Virginia-based $6.8 billion pension fund plans to start investing in the crypto lending market.

The Fairfax County Retirement System recently received approval from its board of directors to begin investing in yield farming. The decision came despite crypto lending being at the center of this year’s credit crisis in digital asset markets, costing retail investors huge losses and putting multiple companies out of business.

“Some of the yields you can achieve in a yield farming strategy are really attractive because some people have pulled out of the field,” Say Katherine Molnar, chief investment officer for the Fairfax County Police Retirement System. Parataxis Capital’s Digital Income Fund and VanEck’s New Financial Income Fund each received $35 million from Fairfax Systems.

crypto investment

Incidentally, the Virginia-based pension fund had already invested in cryptocurrencies before deciding to look further into yield farming. The Morgan Creek Blockchain Opportunity Fund received $10 million and $11 million in 2019 from the $5 billion Fairfax County Employee Retirement System and the $1.8 billion Fairfax County Police Retirement System, respectively,

The initial investment came a year after learning about the technology. “We went to a conference and we heard from an academic who taught a course on the subject,” Molnar said. “We are very interested in the prospects of this technology and its products.”

After extensive due diligence, pension managers primarily allocated initial allocations to companies providing infrastructure for the crypto market. The two pension funds then made seven more digital distributions, including private equity, hedge funds, and now yield farming strategies.

“We started with venture capital and private equity,” said Andrew Spellar, director of employee investments for Fairfax County. “But once we became more comfortable in this space, we started thinking more broadly about how we could use digital asset strategies in other parts of the portfolio.”

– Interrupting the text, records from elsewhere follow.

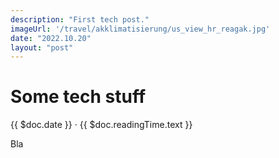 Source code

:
 ```yaml
---
description: "First tech post."
imageUrl: '/travel/akklimatisierung/us_view_hr_reagak.jpg'
date: "2022.10.20"
layout: "post"
---
```


# Some tech stuff
{{ $doc.date }} · {{ $doc.readingTime.text }}

Bla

Despite market volatility this year, their success so far has injected confidence into further risk-taking. Despite an expected 50% hit this year, investment is still up 350%. “Our original paper is still convicted,” Molnar said. “Things will bounce back and stronger technology will probably stick around.”

Fidelity Investments caused a stir when it announced earlier this year that it would allow employers to offer bitcoin to employees in their 401(k). Meanwhile, Grayscale CEO Michael Sonnenshein predicts that more pension fund firms will add cryptocurrencies to clients’ portfolios.